Oui, je reste persuadé qu’à cet âge là, on ne demande qu’à être effrayé par des monstres, consciemment ou non. La peur et les traumatismes que les enfants rencontrent dans les histoires les font grandir. Bien sûr il faut faire attention à la manière dont on montre des images violentes et effrayantes, mais je crois qu’un enfant est capable d’analyser et de digérer bien plus qu’on ne veut le croire. Dans Le Collège Noir, même s’ils vivent des choses dures et terrifiantes, les jeunes héros sont toujours positifs. Ils surmontent les épreuves avec courage et finissent toujours par triompher. De leur point de vue, ils vivent les événements presque comme un jeu. Je pense que cet aspect me permet de montrer des choses horribles et terrifiantes tout en rappelant aux lecteurs les plus jeunes que ce ne sont que des histoires pour rire et que tout va bien.
Quelles techniques d’illustration utilisez-vous ?
Comme pour toutes mes BD, je dessine mes planches à la main, avec des plumes et de l’encre de Chine, puis je les scanne et je les colorise sur un ordinateur. Pour le prochain livre, ce n’est pas moi qui ferais les couleurs, je vais travailler avec Walter, un coloriste très talentueux.
Parlez-nous de votre parcours
J’ai grandi dans les volcans d’Auvergne, une région encore assez sauvage et rurale, et j’ai passé mon collège dans un petit collège de village au pied des montagnes.
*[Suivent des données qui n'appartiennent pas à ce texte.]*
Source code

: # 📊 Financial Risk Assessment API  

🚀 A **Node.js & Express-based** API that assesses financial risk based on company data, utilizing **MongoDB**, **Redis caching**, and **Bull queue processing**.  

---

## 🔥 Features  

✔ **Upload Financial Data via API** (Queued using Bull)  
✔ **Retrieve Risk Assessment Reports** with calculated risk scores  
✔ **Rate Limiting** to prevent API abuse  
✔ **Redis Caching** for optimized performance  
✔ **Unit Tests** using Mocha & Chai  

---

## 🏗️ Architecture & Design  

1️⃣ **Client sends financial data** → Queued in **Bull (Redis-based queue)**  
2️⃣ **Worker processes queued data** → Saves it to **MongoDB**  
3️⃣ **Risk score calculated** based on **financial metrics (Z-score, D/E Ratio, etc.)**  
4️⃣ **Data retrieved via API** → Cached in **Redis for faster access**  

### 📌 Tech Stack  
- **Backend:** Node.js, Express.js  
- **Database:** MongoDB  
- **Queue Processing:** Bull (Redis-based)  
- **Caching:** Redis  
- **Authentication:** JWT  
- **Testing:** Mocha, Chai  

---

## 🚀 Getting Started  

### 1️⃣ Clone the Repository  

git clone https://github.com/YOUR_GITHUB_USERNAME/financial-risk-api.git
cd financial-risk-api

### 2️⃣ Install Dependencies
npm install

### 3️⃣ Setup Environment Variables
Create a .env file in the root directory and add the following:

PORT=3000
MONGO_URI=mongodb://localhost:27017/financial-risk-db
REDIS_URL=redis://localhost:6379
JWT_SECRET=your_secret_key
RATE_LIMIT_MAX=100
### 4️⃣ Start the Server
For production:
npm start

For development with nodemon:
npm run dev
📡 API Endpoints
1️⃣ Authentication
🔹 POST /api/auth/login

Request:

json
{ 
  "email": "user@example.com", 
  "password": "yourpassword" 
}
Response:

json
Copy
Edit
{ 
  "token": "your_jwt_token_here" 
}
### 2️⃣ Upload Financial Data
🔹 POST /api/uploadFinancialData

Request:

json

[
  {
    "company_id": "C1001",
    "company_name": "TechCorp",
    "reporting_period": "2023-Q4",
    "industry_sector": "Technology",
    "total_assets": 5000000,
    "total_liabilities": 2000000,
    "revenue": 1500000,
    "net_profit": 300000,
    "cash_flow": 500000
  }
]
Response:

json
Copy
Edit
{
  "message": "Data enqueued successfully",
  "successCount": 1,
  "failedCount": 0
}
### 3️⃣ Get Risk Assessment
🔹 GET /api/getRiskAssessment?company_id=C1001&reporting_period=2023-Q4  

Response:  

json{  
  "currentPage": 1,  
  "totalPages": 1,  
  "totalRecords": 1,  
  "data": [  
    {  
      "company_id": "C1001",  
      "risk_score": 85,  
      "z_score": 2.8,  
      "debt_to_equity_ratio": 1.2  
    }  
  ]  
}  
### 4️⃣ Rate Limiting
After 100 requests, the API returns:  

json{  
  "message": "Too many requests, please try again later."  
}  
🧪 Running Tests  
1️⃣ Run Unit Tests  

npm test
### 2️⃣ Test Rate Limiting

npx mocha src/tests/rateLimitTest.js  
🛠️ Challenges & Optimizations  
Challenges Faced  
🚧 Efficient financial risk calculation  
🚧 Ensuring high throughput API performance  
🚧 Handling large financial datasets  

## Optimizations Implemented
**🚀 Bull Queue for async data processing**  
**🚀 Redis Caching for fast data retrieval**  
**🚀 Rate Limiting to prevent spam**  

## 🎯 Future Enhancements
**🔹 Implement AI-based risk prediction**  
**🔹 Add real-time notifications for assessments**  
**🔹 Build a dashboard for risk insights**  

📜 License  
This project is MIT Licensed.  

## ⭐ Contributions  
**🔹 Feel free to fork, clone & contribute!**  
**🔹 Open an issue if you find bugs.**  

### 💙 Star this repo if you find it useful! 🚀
Tout ça a bien évidemment inspiré le collège de ma BD. À 18 ans, je suis monté à Paris pour faire une école de dessin animé.
Depuis je travaille à la fois dans la BD et dans le cinéma d’animation.
Je ne vis plus à Paris, c’est trop grand et peuplé, mais j’y retourne régulièrement pour travailler.
Le reste du temps, je suis plutôt nomade, je reste rarement plus de quelques semaines au même endroit.
Quelles étaient vos lectures d’enfant, d’adolescent ?
Je n’ai pas lu beaucoup de livres, mais je dévorais des bds et des films.
C’était très varié, Calvin et Hobbes, Donjon, Corto Maltese, Dragon Ball… J’ai lu de tous les styles.
Ma bd préférée reste Bone, de Jeff Smith, elle m’a marqué profondément et à eu une influence énorme sur mon travail.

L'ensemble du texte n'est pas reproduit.